English Summary[edit | edit source]
Facts[edit | edit source]
A German company called Planet49 organized an online lottery hosted on their webpage. In order to participate in the lottery the participant had to enter a name and an address. Underneath the input field there were two checkboxes. The first checkbox required the user to accept being contacted by firms for promotional offers. The second checkbox required the user to consent to cookies being installed on the participants computer. The first checkbox was not pre-ticked, while the second checkbox was. To participate in the lottery the user had to tick, at least, the first checkbox.

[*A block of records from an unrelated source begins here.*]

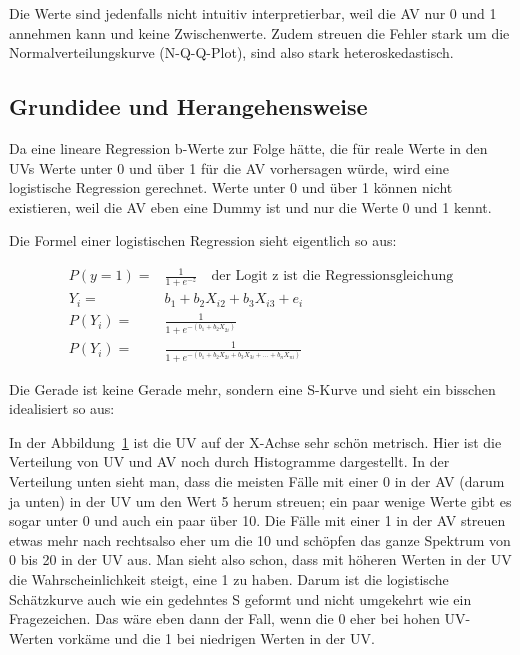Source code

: \documentclass[
  10pt,
  letterpaper,
  a4paper, twoside]{scrreprt}
\begin{document}
Die Werte sind jedenfalls nicht intuitiv interpretierbar, weil die AV
nur 0 und 1 annehmen kann und keine Zwischenwerte. Zudem streuen die
Fehler stark um die Normalverteilungskurve (N-Q-Q-Plot), sind also stark
heteroskedastisch.

\subsection{Grundidee und
Herangehensweise}\label{grundidee-und-herangehensweise}

Da eine lineare Regression b-Werte zur Folge hätte, die für reale Werte
in den UVs Werte unter 0 und über 1 für die AV vorhersagen würde, wird
eine logistische Regression gerechnet. Werte unter 0 und über 1 können
nicht existieren, weil die AV eben eine Dummy ist und nur die Werte 0
und 1 kennt.

Die Formel einer logistischen Regression sieht eigentlich so aus:

\begin{align}
    P(y = 1)  = & \frac{1}{1+e^{-z}} \quad \text{der Logit z ist die Regressionsgleichung}\\
    Y_i= & b_1 + b_2X_{i2} + b_3X_{i3}+e_i\\
    P(Y_i) = & \frac{1}{1+e^{-(b_1+b_2X_{2i})}}\\
    P(Y_i) = & \frac{1}{1+e^{-(b_1+b_2X_{2i}+b_3X_{3i} + \dots +  b_nX_{ni})}}
\end{align}

Die Gerade ist keine Gerade mehr, sondern eine S-Kurve und sieht ein
bisschen idealisiert so aus:

\begin{figure}


\caption{\label{fig-LogRegSimulation}}

\end{figure}%

In der Abbildung~\ref{fig-LogRegSimulation} ist die UV auf der X-Achse
sehr schön metrisch. Hier ist die Verteilung von UV und AV noch durch
Histogramme dargestellt. In der Verteilung unten sieht man, dass die
meisten Fälle mit einer 0 in der AV (darum ja unten) in der UV um den
Wert 5 herum streuen; ein paar wenige Werte gibt es sogar unter 0 und
auch ein paar über 10. Die Fälle mit einer 1 in der AV streuen etwas
mehr nach rechtsalso eher um die 10 und schöpfen das ganze Spektrum von
0 bis 20 in der UV aus. Man sieht also schon, dass mit höheren Werten in
der UV die Wahrscheinlichkeit steigt, eine 1 zu haben. Darum ist die
logistische Schätzkurve auch wie ein gedehntes S geformt und nicht
umgekehrt wie ein Fragezeichen. Das wäre eben dann der Fall, wenn die 0
eher bei hohen UV-Werten vorkäme und die 1 bei niedrigen Werten in der
UV.
\end{document}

The Federation of German Consumer Organisations (the “Bundesverband”) initated court proceedings against Planet49, claiming that the declaration of consent did not meet the requirements for a freely given and informed consent.
The case reached the Federal Court of Justice (“Bundesgerichtshof”), which referred questions regarding the scope of consent under provisions of the Data Protection Directive 95/46/EC, the ePrivacy Directive 2002/58/EC, and the GDPR to the CJEU.
The case was referred to the Court of Justice on 5 October 2017 - before the GDPR became applicable on 25 May 2018. As the Bundesverband sought an injunction to prevent Planet49 from continuing its practices in the future, the Court’s decision takes into account the requirements for consent on the basis of both the Directive 95/46/EC and the GDPR.
The decision of the Court[edit | edit source]
The Court assessed the requirements for a valid consent under both Directive 95/46/EC and the GDPR and found that there were no substantial differences between them, noting however that the GDPR explicitly states requirements that need to be inferred under Directive 95/46/EC. As the Court notes, the notion of consent under the ePrivacy directive should have the same meaning as consent under Directive 95/46/EC and the GDPR.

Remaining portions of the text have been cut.